Exercise prompt: Return all lines from the listing below in which the string "Delhi" occurs.

Data supplied:
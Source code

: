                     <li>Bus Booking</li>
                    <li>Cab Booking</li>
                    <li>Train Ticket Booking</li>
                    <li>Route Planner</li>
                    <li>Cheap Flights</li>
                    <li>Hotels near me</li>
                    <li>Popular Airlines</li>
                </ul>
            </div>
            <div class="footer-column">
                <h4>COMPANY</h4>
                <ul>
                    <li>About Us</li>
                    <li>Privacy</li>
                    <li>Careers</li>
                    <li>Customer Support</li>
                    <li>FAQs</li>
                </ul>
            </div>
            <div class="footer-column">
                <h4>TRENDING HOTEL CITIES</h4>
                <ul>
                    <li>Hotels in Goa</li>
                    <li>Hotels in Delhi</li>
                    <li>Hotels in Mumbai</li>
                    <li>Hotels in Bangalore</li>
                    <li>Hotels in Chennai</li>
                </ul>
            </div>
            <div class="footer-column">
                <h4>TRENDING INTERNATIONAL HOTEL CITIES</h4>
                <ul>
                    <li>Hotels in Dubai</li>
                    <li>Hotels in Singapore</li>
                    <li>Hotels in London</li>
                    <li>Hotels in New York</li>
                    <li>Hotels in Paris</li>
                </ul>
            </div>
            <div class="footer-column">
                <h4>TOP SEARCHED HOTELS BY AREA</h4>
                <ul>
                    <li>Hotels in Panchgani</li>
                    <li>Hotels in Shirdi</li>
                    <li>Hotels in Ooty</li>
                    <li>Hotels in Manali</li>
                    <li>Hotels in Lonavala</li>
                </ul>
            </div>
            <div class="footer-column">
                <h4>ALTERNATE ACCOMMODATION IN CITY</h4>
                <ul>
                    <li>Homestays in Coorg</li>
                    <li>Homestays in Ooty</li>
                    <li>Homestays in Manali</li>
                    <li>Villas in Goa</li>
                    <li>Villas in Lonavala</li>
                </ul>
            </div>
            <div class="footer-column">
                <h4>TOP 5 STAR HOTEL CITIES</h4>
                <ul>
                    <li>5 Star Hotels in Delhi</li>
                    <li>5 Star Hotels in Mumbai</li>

Task answer:
                    <li>Hotels in Delhi</li>
                    <li>5 Star Hotels in Delhi</li>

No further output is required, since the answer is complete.